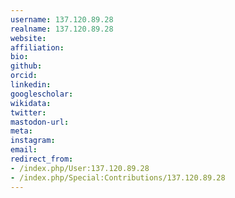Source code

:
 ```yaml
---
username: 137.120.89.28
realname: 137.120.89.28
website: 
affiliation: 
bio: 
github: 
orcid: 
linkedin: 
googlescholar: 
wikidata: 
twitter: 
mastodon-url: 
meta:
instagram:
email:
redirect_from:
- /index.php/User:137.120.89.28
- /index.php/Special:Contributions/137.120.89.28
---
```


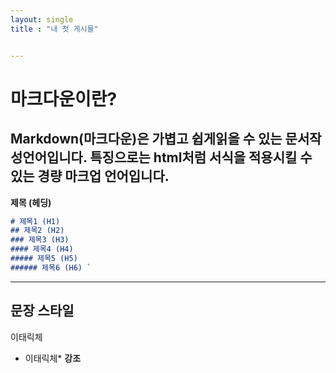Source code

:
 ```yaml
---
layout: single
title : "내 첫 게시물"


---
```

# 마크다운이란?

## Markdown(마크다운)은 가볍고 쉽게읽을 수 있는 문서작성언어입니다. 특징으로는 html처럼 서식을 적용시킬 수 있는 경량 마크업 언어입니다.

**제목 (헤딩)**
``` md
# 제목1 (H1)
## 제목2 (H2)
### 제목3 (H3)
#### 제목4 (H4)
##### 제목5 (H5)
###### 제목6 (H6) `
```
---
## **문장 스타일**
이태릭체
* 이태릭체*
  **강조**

---*---

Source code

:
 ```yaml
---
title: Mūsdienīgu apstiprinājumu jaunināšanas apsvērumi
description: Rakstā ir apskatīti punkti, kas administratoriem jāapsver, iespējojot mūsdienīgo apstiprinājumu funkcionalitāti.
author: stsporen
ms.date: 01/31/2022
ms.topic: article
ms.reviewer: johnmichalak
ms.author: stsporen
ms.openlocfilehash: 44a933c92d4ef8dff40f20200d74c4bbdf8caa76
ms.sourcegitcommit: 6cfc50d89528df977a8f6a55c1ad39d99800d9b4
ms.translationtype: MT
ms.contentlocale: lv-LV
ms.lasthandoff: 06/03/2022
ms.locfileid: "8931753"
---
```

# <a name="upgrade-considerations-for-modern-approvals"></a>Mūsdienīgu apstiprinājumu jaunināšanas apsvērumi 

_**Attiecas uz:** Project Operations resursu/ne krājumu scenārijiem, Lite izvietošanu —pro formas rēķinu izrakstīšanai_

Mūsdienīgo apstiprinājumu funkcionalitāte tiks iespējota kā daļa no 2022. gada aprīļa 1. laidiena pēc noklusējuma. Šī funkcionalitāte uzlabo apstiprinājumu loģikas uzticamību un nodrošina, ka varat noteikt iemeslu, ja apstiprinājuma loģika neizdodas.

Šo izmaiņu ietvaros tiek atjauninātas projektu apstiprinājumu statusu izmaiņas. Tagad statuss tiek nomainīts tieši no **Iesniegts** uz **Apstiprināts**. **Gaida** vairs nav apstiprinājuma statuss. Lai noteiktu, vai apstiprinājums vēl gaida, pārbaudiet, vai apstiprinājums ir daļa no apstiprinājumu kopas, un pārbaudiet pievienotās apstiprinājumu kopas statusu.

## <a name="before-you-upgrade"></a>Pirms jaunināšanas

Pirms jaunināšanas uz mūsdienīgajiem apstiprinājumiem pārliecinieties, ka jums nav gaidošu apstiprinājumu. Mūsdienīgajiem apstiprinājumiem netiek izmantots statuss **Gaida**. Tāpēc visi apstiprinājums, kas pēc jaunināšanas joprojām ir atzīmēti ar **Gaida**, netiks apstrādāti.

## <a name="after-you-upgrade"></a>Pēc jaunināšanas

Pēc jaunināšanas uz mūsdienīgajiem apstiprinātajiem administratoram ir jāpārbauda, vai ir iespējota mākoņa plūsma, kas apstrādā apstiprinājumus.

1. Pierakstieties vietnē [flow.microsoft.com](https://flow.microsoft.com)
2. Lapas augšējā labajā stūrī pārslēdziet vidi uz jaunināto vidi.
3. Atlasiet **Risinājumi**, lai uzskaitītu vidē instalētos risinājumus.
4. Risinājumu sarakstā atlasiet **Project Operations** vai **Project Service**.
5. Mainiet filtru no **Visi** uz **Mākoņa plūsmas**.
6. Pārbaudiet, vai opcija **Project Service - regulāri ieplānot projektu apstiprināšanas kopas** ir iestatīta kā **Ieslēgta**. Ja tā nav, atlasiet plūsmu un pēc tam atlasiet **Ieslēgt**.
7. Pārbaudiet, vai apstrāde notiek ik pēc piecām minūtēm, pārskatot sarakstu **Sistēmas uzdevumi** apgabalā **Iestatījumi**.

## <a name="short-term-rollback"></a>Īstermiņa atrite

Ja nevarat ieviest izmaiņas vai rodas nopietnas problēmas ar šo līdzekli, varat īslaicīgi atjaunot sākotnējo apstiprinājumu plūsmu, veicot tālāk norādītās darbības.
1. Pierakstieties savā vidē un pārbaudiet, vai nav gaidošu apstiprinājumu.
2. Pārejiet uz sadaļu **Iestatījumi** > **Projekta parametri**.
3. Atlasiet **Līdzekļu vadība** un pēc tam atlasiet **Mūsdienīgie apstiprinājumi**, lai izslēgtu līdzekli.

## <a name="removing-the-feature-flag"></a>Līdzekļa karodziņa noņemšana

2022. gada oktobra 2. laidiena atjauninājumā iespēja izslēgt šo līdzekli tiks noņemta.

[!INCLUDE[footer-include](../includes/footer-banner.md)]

---*---

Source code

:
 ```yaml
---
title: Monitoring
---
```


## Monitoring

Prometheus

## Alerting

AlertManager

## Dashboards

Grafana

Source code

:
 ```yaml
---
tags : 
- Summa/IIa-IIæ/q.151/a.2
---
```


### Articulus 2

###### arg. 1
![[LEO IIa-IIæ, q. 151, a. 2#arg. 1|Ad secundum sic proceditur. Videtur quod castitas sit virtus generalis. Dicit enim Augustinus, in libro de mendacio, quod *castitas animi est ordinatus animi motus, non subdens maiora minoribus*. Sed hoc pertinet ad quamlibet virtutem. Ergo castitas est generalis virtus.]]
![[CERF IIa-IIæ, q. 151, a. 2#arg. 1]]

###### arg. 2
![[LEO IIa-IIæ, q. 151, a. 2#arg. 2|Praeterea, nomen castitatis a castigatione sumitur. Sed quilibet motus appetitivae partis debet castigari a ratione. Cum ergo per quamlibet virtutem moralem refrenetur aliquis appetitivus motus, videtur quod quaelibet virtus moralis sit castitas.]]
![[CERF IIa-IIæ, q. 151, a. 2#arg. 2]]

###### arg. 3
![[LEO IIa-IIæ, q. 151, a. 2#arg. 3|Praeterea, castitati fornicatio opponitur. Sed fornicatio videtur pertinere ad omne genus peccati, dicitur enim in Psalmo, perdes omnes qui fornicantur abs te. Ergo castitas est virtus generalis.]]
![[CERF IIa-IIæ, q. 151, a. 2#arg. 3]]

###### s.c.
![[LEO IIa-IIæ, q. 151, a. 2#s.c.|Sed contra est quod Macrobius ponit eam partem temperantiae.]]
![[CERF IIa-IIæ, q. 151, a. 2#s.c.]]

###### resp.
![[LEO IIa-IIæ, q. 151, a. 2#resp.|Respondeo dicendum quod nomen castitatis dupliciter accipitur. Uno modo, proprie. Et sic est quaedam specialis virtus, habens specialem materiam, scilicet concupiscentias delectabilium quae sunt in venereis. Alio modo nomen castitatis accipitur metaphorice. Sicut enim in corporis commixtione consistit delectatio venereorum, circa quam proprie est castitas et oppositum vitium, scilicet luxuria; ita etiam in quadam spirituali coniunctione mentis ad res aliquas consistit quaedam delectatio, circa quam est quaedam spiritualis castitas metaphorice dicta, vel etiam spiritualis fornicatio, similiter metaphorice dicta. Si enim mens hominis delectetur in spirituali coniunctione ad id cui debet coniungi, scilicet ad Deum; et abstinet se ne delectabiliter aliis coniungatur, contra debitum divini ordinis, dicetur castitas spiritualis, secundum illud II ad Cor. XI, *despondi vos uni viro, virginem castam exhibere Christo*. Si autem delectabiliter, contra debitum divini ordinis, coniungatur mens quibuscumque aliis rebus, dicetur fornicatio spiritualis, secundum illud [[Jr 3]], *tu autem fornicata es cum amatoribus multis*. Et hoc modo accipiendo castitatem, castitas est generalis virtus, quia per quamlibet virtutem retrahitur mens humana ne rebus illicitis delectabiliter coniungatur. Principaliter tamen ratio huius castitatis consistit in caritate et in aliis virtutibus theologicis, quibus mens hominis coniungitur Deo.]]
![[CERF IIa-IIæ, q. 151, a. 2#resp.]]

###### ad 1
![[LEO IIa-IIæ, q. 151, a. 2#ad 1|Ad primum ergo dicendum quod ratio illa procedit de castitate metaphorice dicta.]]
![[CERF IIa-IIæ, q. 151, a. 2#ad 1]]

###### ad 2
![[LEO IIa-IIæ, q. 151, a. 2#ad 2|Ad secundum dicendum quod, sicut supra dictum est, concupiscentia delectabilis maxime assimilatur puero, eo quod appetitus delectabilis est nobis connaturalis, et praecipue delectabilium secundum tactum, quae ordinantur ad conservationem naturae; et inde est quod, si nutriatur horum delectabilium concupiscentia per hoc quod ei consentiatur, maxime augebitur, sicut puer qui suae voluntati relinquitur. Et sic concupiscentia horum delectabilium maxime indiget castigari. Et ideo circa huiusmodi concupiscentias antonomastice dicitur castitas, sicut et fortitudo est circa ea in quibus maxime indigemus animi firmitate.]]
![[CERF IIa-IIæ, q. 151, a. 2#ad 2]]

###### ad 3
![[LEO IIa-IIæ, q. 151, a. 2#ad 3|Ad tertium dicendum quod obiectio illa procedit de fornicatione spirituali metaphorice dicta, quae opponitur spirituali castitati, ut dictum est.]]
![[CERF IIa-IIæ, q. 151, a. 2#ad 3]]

---*---

__DESCRIPTION OF THE TASK__. Tell me how many lines of the records include the word "title", replying with the number alone.

__ANSWER BOX__. 3